- The United Nations efforts to strengthen agriculture and enhance food security received a boost, ahead of a major summit beginning today, thanks to new initiatives with the Islamic Development Bank (IDB) and a leading Brazilian university.
The $1 billion agreement signed in Rome by the UN Food and Agriculture Organisation (FAO) and IDB will fund agricultural development in 26 least developed countries that are members of both the Bank and FAO.
The agreement, signed yesterday, aims to help leverage additional resources and bring total investment in the IDB-FAO programme to $5 billion by 2012.
“This agreement comes at a critical moment, when the international community recognizes it has neglected agriculture for many years,” FAO stated in a news release. “Today, sustained investment in agriculture – especially smallholder agriculture – is acknowledged as the key to food security.”

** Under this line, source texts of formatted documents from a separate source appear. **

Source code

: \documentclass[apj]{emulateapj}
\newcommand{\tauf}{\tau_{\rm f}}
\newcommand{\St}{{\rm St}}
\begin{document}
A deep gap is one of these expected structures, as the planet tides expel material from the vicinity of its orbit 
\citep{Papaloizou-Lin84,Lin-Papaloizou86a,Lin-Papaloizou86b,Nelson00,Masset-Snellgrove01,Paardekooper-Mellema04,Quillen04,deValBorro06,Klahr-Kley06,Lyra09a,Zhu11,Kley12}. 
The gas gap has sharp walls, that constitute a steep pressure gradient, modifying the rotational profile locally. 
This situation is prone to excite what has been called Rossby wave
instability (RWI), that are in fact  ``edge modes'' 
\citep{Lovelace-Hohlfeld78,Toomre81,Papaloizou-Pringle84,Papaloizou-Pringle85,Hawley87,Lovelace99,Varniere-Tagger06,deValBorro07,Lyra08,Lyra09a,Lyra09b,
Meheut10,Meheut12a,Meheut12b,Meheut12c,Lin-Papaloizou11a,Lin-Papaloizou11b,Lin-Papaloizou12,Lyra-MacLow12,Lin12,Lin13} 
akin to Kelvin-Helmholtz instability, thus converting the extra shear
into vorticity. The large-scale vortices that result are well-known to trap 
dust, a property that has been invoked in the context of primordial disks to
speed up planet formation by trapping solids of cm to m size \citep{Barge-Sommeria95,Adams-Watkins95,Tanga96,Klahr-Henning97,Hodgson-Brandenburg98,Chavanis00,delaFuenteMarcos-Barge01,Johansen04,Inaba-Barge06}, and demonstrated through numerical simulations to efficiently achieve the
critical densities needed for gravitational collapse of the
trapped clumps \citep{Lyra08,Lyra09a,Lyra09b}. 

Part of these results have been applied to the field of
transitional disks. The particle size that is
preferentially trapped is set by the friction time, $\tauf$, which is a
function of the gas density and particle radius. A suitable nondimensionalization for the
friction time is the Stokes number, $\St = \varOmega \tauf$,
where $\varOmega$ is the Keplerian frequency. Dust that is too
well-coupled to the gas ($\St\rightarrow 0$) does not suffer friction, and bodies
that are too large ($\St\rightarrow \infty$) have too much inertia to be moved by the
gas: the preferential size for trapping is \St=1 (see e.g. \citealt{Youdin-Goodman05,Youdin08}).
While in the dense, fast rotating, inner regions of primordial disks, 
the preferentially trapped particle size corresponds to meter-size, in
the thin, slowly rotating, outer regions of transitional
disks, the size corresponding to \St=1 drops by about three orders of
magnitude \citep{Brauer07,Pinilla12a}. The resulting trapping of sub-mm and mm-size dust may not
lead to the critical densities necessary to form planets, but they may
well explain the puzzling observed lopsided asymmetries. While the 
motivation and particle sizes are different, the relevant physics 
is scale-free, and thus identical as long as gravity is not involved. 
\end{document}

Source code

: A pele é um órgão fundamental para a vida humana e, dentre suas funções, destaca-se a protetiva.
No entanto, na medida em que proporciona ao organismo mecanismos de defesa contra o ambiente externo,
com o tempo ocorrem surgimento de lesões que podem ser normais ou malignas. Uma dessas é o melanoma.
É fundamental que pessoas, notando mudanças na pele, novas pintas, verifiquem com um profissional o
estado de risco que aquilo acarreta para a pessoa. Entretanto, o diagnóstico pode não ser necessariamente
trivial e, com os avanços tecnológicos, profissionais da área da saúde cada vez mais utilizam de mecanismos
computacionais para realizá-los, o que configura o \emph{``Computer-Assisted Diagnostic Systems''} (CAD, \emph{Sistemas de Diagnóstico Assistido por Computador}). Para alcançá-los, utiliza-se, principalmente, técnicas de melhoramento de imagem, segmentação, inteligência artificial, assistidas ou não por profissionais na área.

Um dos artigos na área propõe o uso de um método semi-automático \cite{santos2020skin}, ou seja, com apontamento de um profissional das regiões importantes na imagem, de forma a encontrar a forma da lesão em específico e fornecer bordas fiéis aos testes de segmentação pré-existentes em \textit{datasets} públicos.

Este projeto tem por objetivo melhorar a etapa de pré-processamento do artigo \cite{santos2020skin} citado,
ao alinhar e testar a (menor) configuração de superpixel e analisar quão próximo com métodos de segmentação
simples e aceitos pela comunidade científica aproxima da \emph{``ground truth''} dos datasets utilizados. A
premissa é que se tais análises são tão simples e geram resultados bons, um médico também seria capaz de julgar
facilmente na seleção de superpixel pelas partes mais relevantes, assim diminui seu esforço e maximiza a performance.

The agency added that both FAO and IDB share the same vision and strategy, and will continue working together in improving rural infrastructure, promoting local economic development and enhancing food security while strengthening and revitalizing their cooperation.
Meanwhile, scientists from the Universidade Federal de Viçosa (UFV), one of Brazil's leading academic institutions specialised in food and agriculture, are set to provide their expertise to FAO for its agricultural development programmes in Latin America and Africa under another agreement also signed yesterday.
The university will also facilitate access by students from developing countries supported by FAO to its capacity-building and human resources development programmes.
More than 60 heads of State and government are scheduled to meet at the World Summit on Food Security to focus on boosting agricultural production and eradicating hunger, a scourge affecting 1 billion people worldwide.
Ahead of the gathering, the three Rome-based UN agencies dealing with the issue also launched a new strategy to enhance collaboration between them.
According to a joint statement issued by the FAO, the World Food Programme (WFP) and the International Fund for Agricultural Development (IFAD), the decision culminates a two-year effort to advance joint action to help developing nations address food insecurity by investing in agriculture and safety nets, and to address hunger exacerbated by the food and financial crises and climate change.